Autoregressive Models

Autoregressive models use a self-supervised training method that involves predicting the next word in a sequence, similar to a “language completion” task.

Given a sequence of words $x = [x_1, \dots, x_T]$ , an autoregressive language model maximizes the likelihood by a forward autoregressive factorization:
$\max_{\theta} \log p_{\theta}(x) =$ $\sum_{t=1}^{T} \log p_{\theta}(x_t | x_{<t}) =$ $\sum_{t=1}^{T} \log \frac{\exp(h_{\theta}(x_{1:t-1})^T e(x_t))}{\sum_{x'} \exp(h_{\theta}(x_{1:t-1})^T e(x'))}$
where $h_{\theta}(x_{1:t-1})$ is a contextual representation generated by a neural network, and $e(x)$ represents the embedding of a word.

The limitation of this training approach is that it cannot capture all contextual information at once. This becomes problematic in language understanding tasks where full context is needed for proper comprehension.
Autoencoding Models

Autoencoding models use a different self-supervised training strategy, often called the Masked Language Model (MLM), popularized by BERT. During training, random words are masked and the model predicts the missing words from the context. The goal is to reconstruct the masked words $\bar{x}$ from the corrupted sequence $\hat{x}$ :
$\max_{\theta} \log p_{\theta}(\bar{x}|\hat{x}) \approx \sum_{t=1}^{T} m_t \log p_{\theta}(x_t | \hat{x}) =$ $\sum_{t=1}^{T} m_t \log \frac{\exp(H_{\theta}(\hat{x})^T_t e(x_t))}{\sum_{x'} \exp(H_{\theta}(\hat{x})^T_t e(x'))}$
where $m_t = 1$ indicates that $x_t$ was masked, and $H_{\theta}$ represents the hidden representation generated by the Transformer. In this case, the model can capture both past and future context.

However, this creates a mismatch between training and prediction, as the masked tokens do not exist during inference. Furthermore, BERT’s architecture prevents it from modeling joint probabilities directly, unlike autoregressive models.

The authors sought to develop an autoregressive language model that could still leverage the full context for tasks requiring comprehension:

This model is XLNet!

Solving the Problem

Permutation Language Modeling

Permutation Language Modeling is a novel objective introduced by the authors, designed to combine the strengths of autoregressive models (predicting words based on previous context) with those of BERT (capturing bidirectional context).

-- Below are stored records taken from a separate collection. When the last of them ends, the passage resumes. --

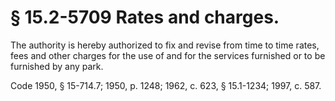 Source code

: # § 15.2-5709 Rates and charges.

<p>The authority is hereby authorized to fix and revise from time to time rates, fees and other charges for the use of and for the services furnished or to be furnished by any park.</p><p>Code 1950, § 15-714.7; 1950, p. 1248; 1962, c. 623, § 15.1-1234; 1997, c. 587.</p> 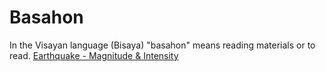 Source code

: # Basahon
In the Visayan language (Bisaya) "basahon" means reading materials or to read.
<a href="https://junursal2.github.io/junursal2.basahon/MagnitudeIntensity.htm" target="_blank">Earthquake - Magnitude & Intensity</a>
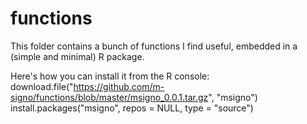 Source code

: # functions
This folder contains a bunch of functions I find useful, embedded in a (simple and minimal) R package.

Here's how you can install it from the R console:
download.file("https://github.com/m-signo/functions/blob/master/msigno_0.0.1.tar.gz", 
    "msigno")
install.packages("msigno", repos = NULL, type = "source")
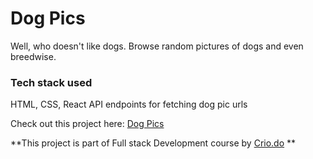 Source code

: # Dog Pics

Well, who doesn't like dogs. Browse random pictures of dogs and even breedwise.

### Tech stack used

HTML, CSS, React
API endpoints for fetching dog pic urls

Check out this project here: [Dog Pics](https://dog-pics.vercel.app/)

**This project is part of Full stack Development course by [Crio.do](https://www.crio.do/) **
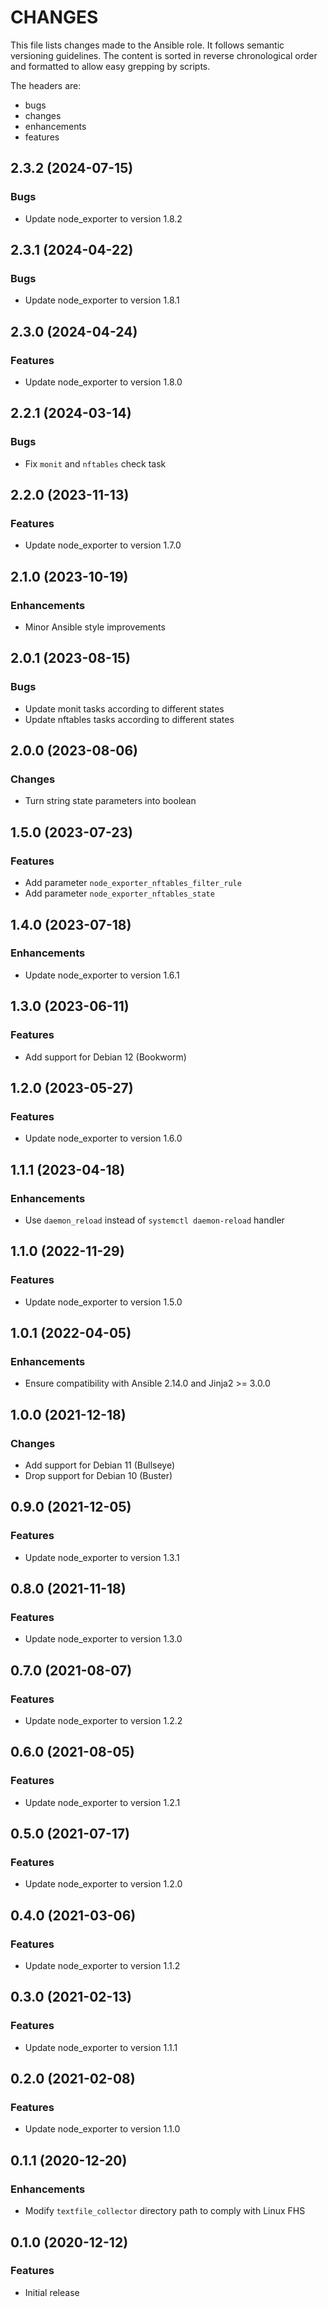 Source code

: # CHANGES

This file lists changes made to the Ansible role. It follows semantic versioning
guidelines. The content is sorted in reverse chronological order and formatted
to allow easy grepping by scripts.

The headers are:
- bugs
- changes
- enhancements
- features

## 2.3.2 (2024-07-15)

### Bugs

- Update node_exporter to version 1.8.2

## 2.3.1 (2024-04-22)

### Bugs

- Update node_exporter to version 1.8.1

## 2.3.0 (2024-04-24)

### Features

- Update node_exporter to version 1.8.0

## 2.2.1 (2024-03-14)

### Bugs

- Fix `monit` and `nftables` check task

## 2.2.0 (2023-11-13)

### Features

- Update node_exporter to version 1.7.0

## 2.1.0 (2023-10-19)

### Enhancements

- Minor Ansible style improvements

## 2.0.1 (2023-08-15)

### Bugs

- Update monit tasks according to different states
- Update nftables tasks according to different states

## 2.0.0 (2023-08-06)

### Changes

- Turn string state parameters into boolean

## 1.5.0 (2023-07-23)

### Features

- Add parameter `node_exporter_nftables_filter_rule`
- Add parameter `node_exporter_nftables_state`

## 1.4.0 (2023-07-18)

### Enhancements

- Update node_exporter to version 1.6.1

## 1.3.0 (2023-06-11)

### Features

- Add support for Debian 12 (Bookworm)

## 1.2.0 (2023-05-27)

### Features

- Update node_exporter to version 1.6.0

## 1.1.1 (2023-04-18)

### Enhancements

- Use `daemon_reload` instead of `systemctl daemon-reload` handler

## 1.1.0 (2022-11-29)

### Features

- Update node_exporter to version 1.5.0

## 1.0.1 (2022-04-05)

### Enhancements

- Ensure compatibility with Ansible 2.14.0 and Jinja2 >= 3.0.0

## 1.0.0 (2021-12-18)

### Changes

- Add support for Debian 11 (Bullseye)
- Drop support for Debian 10 (Buster)

## 0.9.0 (2021-12-05)

### Features

- Update node_exporter to version 1.3.1

## 0.8.0 (2021-11-18)

### Features

- Update node_exporter to version 1.3.0

## 0.7.0 (2021-08-07)

### Features

- Update node_exporter to version 1.2.2

## 0.6.0 (2021-08-05)

### Features

- Update node_exporter to version 1.2.1

## 0.5.0 (2021-07-17)

### Features

- Update node_exporter to version 1.2.0

## 0.4.0 (2021-03-06)

### Features

- Update node_exporter to version 1.1.2

## 0.3.0 (2021-02-13)

### Features

- Update node_exporter to version 1.1.1

## 0.2.0 (2021-02-08)

### Features

- Update node_exporter to version 1.1.0

## 0.1.1 (2020-12-20)

### Enhancements

- Modify `textfile_collector` directory path to comply with Linux FHS

## 0.1.0 (2020-12-12)

### Features

- Initial release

For example, for a sequence of length $T$ (such as “The cat sat on the mat,” which has six words), there are $T!$ possible permutations of the sequence.

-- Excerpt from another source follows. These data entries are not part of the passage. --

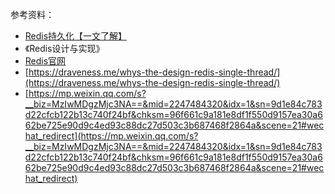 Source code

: 



参考资料：

- [Redis持久化【一文了解】](https://mp.weixin.qq.com/s?__biz=MzI4Njg5MDA5NA==&mid=2247486819&idx=2&sn=cc488307e14c7410ec2b106eba0be4c3&chksm=ebd74c62dca0c5741f2aa2c781c77df19deab86bf7dc5a255b47212d28b999048c021735be48&token=1973383024&lang=zh_CN#rd)
- 《Redis设计与实现》
- [Redis官网](https://redis.io/topics/faq)
- [https://draveness.me/whys-the-design-redis-single-thread/](https://draveness.me/whys-the-design-redis-single-thread/)
- [https://mp.weixin.qq.com/s?__biz=MzIwMDgzMjc3NA==&mid=2247484320&idx=1&sn=9d1e84c783d22cfcb122b13c740f24bf&chksm=96f661c9a181e8df1f550d9157ea30a662be725e90d9c4ed93c88dc27d503c3b687468f2864a&scene=21#wechat_redirect](https://mp.weixin.qq.com/s?__biz=MzIwMDgzMjc3NA==&mid=2247484320&idx=1&sn=9d1e84c783d22cfcb122b13c740f24bf&chksm=96f661c9a181e8df1f550d9157ea30a662be725e90d9c4ed93c88dc27d503c3b687468f2864a&scene=21#wechat_redirect)

   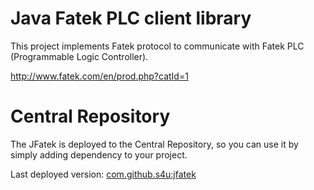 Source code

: Java Fatek PLC client library
=============================
This project implements Fatek protocol to communicate with Fatek PLC (Programmable Logic Controller).

http://www.fatek.com/en/prod.php?catId=1

Central Repository
==================

The JFatek is deployed to the Central Repository, so you can use it by simply adding dependency to your project.

Last deployed version:
[com.github.s4u:jfatek](http://search.maven.org/#search|ga|1|g:com.github.s4u%20a:jfatek)
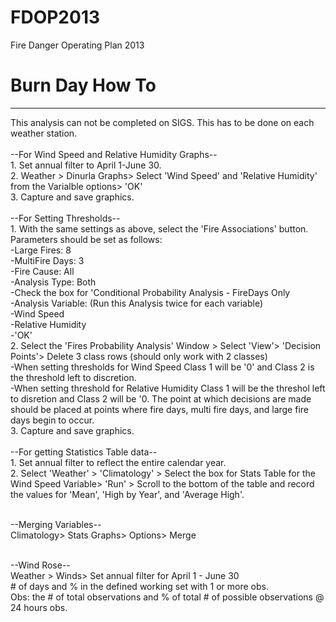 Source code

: FDOP2013
========

Fire Danger Operating Plan 2013


<h1>Burn Day How To</h1>
<hr> This analysis can not be completed on SIGS. This has to be done on each weather station. 
<br>
<br>--For Wind Speed and Relative Humidity Graphs--
<br>1. Set annual filter to April 1-June 30. 
<br>2. Weather > Dinurla Graphs> Select 'Wind Speed' and 'Relative Humidity' from the Varialble options> 'OK'
<br>3. Capture and save graphics. 
 
<br>
<br>--For Setting Thresholds--
<br>1. With the same settings as above, select the 'Fire Associations' button. Parameters should be set as follows:
  <br>-Large Fires: 8
  <br>-MultiFire Days: 3
  <br>-Fire Cause: All
  <br>-Analysis Type: Both
  <br>-Check the box for 'Conditional Probability Analysis - FireDays Only
  <br>-Analysis Variable: (Run this Analysis twice for each variable)
    <br>-Wind Speed
    <br>-Relative Humidity
  <br>-'OK'
<br>2. Select the 'Fires Probability Analysis' Window > Select 'View'> 'Decision Points'> Delete 3 class rows (should only work with 2 classes) 
  <br>-When setting thresholds for Wind Speed Class 1 will be '0' and Class 2 is the threshold left to discretion. 
  <br>-When setting threshold for Relative Humidity Class 1 will be the threshol left to disretion and Class 2 will be '0.
    The point at which decisions are made should be placed at points where fire days, multi fire days, and large fire days     begin to occur. 
<br>3. Capture and save graphics. 


<br>
<br>--For getting Statistics Table data--
<br>1. Set annual filter to reflect the entire calendar year. 
<br>2. Select 'Weather' > 'Climatology' > Select the box for Stats Table for the Wind Speed Variable> 'Run' > Scroll to the bottom of the table and record the values for 'Mean', 'High by Year', and 'Average High'.




<br>--Merging Variables--
<br>Climatology> Stats Graphs> Options> Merge


<br>--Wind Rose--
<br>Weather > Winds> Set annual filter for April 1 - June 30
<br> # of days and % in the defined working set with 1 or more obs. 
<br> Obs: the # of total observations and % of total # of possible observations @ 24 hours obs.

Permutation 1: "sat the on mat cat The"
Permutation 2: "on The mat the cat sat"
Permutation 3: ...

During training, the model randomly selects a permutation and predicts the next word according to this new order.

Let $Z_T$ represent the set of all possible permutations of an index sequence of length $T$ . The objective of permutation language modeling can be written as:

\max_{\theta} \mathbb{E}_{z \sim Z_T} \left[ \sum_{t=1}^{T} \log p_{\theta}(x_{z_t} | x_{z\_{<t}}) \right]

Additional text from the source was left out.